### Study material ###

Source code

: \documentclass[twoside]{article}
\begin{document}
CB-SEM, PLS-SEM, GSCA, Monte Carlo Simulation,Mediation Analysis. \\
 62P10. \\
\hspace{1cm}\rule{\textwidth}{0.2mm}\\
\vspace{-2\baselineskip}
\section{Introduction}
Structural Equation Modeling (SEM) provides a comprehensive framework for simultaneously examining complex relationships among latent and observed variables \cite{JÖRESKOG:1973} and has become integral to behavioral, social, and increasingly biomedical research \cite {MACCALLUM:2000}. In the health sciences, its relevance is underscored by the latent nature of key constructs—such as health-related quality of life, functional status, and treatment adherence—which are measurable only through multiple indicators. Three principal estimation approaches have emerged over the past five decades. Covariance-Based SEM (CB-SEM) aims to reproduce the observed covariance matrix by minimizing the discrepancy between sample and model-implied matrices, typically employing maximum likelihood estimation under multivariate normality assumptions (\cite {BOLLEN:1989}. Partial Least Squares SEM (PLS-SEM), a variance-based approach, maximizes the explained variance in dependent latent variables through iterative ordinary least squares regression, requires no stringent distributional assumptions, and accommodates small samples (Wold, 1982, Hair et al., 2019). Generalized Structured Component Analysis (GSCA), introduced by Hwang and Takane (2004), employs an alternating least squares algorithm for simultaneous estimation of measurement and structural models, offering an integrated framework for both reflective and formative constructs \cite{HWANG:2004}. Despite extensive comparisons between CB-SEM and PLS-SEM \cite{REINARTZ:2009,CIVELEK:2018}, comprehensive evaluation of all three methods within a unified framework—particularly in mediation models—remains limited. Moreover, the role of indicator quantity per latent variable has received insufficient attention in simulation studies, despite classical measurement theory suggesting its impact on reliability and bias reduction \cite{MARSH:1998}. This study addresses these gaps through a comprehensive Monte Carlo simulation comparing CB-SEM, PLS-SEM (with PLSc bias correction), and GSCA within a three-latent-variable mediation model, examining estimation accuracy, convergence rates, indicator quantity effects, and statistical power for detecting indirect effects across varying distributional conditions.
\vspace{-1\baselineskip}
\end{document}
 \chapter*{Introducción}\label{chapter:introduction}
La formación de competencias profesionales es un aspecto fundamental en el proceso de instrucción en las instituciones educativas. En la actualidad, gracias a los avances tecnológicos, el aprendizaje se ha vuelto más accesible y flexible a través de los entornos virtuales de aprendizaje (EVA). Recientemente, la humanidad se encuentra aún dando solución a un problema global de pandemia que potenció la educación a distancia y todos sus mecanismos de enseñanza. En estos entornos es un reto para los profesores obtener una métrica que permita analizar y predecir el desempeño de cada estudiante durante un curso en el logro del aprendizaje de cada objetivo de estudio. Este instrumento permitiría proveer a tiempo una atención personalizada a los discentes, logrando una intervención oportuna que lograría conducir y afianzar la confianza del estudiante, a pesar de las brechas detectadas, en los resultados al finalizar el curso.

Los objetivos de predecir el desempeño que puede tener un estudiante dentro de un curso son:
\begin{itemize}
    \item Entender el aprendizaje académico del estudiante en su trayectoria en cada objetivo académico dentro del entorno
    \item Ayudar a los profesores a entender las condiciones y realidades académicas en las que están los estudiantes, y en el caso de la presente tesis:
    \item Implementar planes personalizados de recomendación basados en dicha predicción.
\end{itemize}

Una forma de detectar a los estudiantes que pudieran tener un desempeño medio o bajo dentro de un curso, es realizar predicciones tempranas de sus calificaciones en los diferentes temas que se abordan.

###

What you need to do: From the entries, copy every line in which the string "estudiantes" can be found.

The completed task:
    \item Ayudar a los profesores a entender las condiciones y realidades académicas en las que están los estudiantes, y en el caso de la presente tesis:
Una forma de detectar a los estudiantes que pudieran tener un desempeño medio o bajo dentro de un curso, es realizar predicciones tempranas de sus calificaciones en los diferentes temas que se abordan.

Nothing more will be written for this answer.